What is needed: Give back the lines below verbatim, omitting all pictures.

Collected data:
★ ★ ★ ★
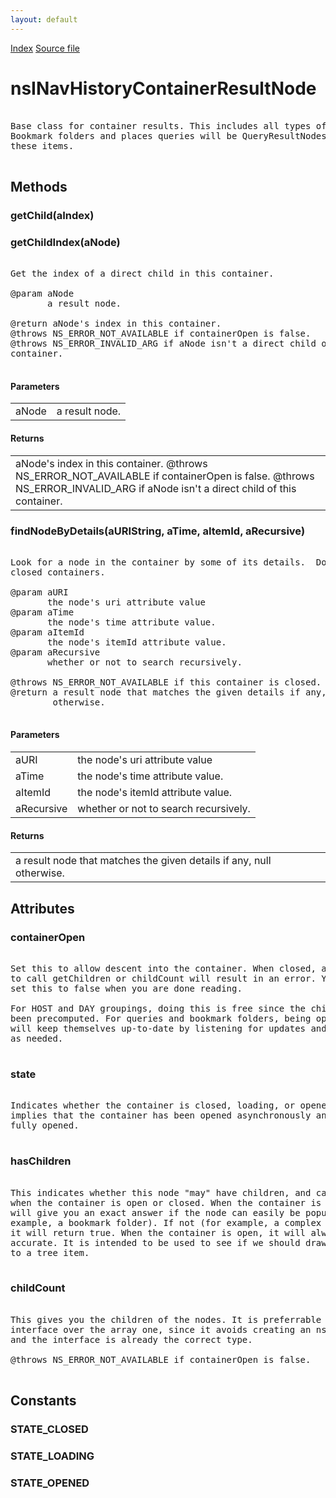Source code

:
 ```yaml
---
layout: default
---
```

<div id='links'><a href="../index.html">Index</a>
<a href="http://dxr.mozilla.org/mozilla-central/source/toolkit/components/places/nsINavHistoryService.idl">Source file</a>
</div>

# nsINavHistoryContainerResultNode #
<pre>  
Base class for container results. This includes all types of groupings.  
Bookmark folders and places queries will be QueryResultNodes which extends  
these items.  
  
</pre>
## Methods ##

### getChild(aIndex) ###

### getChildIndex(aNode) ###
<pre>  
Get the index of a direct child in this container.  
  
@param aNode  
       a result node.  
  
@return aNode's index in this container.  
@throws NS_ERROR_NOT_AVAILABLE if containerOpen is false.  
@throws NS_ERROR_INVALID_ARG if aNode isn't a direct child of this  
container.  
  
</pre>
#### Parameters ####

<table>

<tr>
<td>aNode</td>
<td>       a result node.  
</td>
</tr>

</table>

#### Returns ####

<table>

<tr>
<td>aNode's index in this container.  
@throws NS_ERROR_NOT_AVAILABLE if containerOpen is false.  
@throws NS_ERROR_INVALID_ARG if aNode isn't a direct child of this  
container.  
</td>
</tr>

</table>

### findNodeByDetails(aURIString, aTime, aItemId, aRecursive) ###
<pre>  
Look for a node in the container by some of its details.  Does not search  
closed containers.  
  
@param aURI  
       the node's uri attribute value  
@param aTime  
       the node's time attribute value.  
@param aItemId  
       the node's itemId attribute value.  
@param aRecursive  
       whether or not to search recursively.  
  
@throws NS_ERROR_NOT_AVAILABLE if this container is closed.  
@return a result node that matches the given details if any, null  
        otherwise.  
  
</pre>
#### Parameters ####

<table>

<tr>
<td>aURI</td>
<td>       the node's uri attribute value  
</td>
</tr>

<tr>
<td>aTime</td>
<td>       the node's time attribute value.  
</td>
</tr>

<tr>
<td>aItemId</td>
<td>       the node's itemId attribute value.  
</td>
</tr>

<tr>
<td>aRecursive</td>
<td>       whether or not to search recursively.  
</td>
</tr>

</table>

#### Returns ####

<table>

<tr>
<td>a result node that matches the given details if any, null  
        otherwise.  
</td>
</tr>

</table>

## Attributes ##

### containerOpen ###
<pre>  
Set this to allow descent into the container. When closed, attempting  
to call getChildren or childCount will result in an error. You should  
set this to false when you are done reading.  
  
For HOST and DAY groupings, doing this is free since the children have  
been precomputed. For queries and bookmark folders, being open means they  
will keep themselves up-to-date by listening for updates and re-querying  
as needed.  
  
</pre>
### state ###
<pre>  
Indicates whether the container is closed, loading, or opened.  Loading  
implies that the container has been opened asynchronously and has not yet  
fully opened.  
  
</pre>
### hasChildren ###
<pre>  
This indicates whether this node "may" have children, and can be used  
when the container is open or closed. When the container is closed, it  
will give you an exact answer if the node can easily be populated (for  
example, a bookmark folder). If not (for example, a complex history query),  
it will return true. When the container is open, it will always be  
accurate. It is intended to be used to see if we should draw the "+" next  
to a tree item.  
  
</pre>
### childCount ###
<pre>  
This gives you the children of the nodes. It is preferrable to use this  
interface over the array one, since it avoids creating an nsIArray object  
and the interface is already the correct type.  
  
@throws NS_ERROR_NOT_AVAILABLE if containerOpen is false.  
  
</pre>
## Constants ##

### STATE_CLOSED ###

### STATE_LOADING ###

### STATE_OPENED ###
★ ★ ★ ★
Exercise answer:
Source code

:
 ```yaml
---
layout: default
---
```

<div id='links'><a href="../index.html">Index</a>
<a href="http://dxr.mozilla.org/mozilla-central/source/toolkit/components/places/nsINavHistoryService.idl">Source file</a>
</div>

# nsINavHistoryContainerResultNode #
<pre>  
Base class for container results. This includes all types of groupings.  
Bookmark folders and places queries will be QueryResultNodes which extends  
these items.  
  
</pre>
## Methods ##

### getChild(aIndex) ###

### getChildIndex(aNode) ###
<pre>  
Get the index of a direct child in this container.  
  
@param aNode  
       a result node.  
  
@return aNode's index in this container.  
@throws NS_ERROR_NOT_AVAILABLE if containerOpen is false.  
@throws NS_ERROR_INVALID_ARG if aNode isn't a direct child of this  
container.  
  
</pre>
#### Parameters ####

<table>

<tr>
<td>aNode</td>
<td>       a result node.  
</td>
</tr>

</table>

#### Returns ####

<table>

<tr>
<td>aNode's index in this container.  
@throws NS_ERROR_NOT_AVAILABLE if containerOpen is false.  
@throws NS_ERROR_INVALID_ARG if aNode isn't a direct child of this  
container.  
</td>
</tr>

</table>

### findNodeByDetails(aURIString, aTime, aItemId, aRecursive) ###
<pre>  
Look for a node in the container by some of its details.  Does not search  
closed containers.  
  
@param aURI  
       the node's uri attribute value  
@param aTime  
       the node's time attribute value.  
@param aItemId  
       the node's itemId attribute value.  
@param aRecursive  
       whether or not to search recursively.  
  
@throws NS_ERROR_NOT_AVAILABLE if this container is closed.  
@return a result node that matches the given details if any, null  
        otherwise.  
  
</pre>
#### Parameters ####

<table>

<tr>
<td>aURI</td>
<td>       the node's uri attribute value  
</td>
</tr>

<tr>
<td>aTime</td>
<td>       the node's time attribute value.  
</td>
</tr>

<tr>
<td>aItemId</td>
<td>       the node's itemId attribute value.  
</td>
</tr>

<tr>
<td>aRecursive</td>
<td>       whether or not to search recursively.  
</td>
</tr>

</table>

#### Returns ####

<table>

<tr>
<td>a result node that matches the given details if any, null  
        otherwise.  
</td>
</tr>

</table>

## Attributes ##

### containerOpen ###
<pre>  
Set this to allow descent into the container. When closed, attempting  
to call getChildren or childCount will result in an error. You should  
set this to false when you are done reading.  
  
For HOST and DAY groupings, doing this is free since the children have  
been precomputed. For queries and bookmark folders, being open means they  
will keep themselves up-to-date by listening for updates and re-querying  
as needed.  
  
</pre>
### state ###
<pre>  
Indicates whether the container is closed, loading, or opened.  Loading  
implies that the container has been opened asynchronously and has not yet  
fully opened.  
  
</pre>
### hasChildren ###
<pre>  
This indicates whether this node "may" have children, and can be used  
when the container is open or closed. When the container is closed, it  
will give you an exact answer if the node can easily be populated (for  
example, a bookmark folder). If not (for example, a complex history query),  
it will return true. When the container is open, it will always be  
accurate. It is intended to be used to see if we should draw the "+" next  
to a tree item.  
  
</pre>
### childCount ###
<pre>  
This gives you the children of the nodes. It is preferrable to use this  
interface over the array one, since it avoids creating an nsIArray object  
and the interface is already the correct type.  
  
@throws NS_ERROR_NOT_AVAILABLE if containerOpen is false.  
  
</pre>
## Constants ##

### STATE_CLOSED ###

### STATE_LOADING ###

### STATE_OPENED ###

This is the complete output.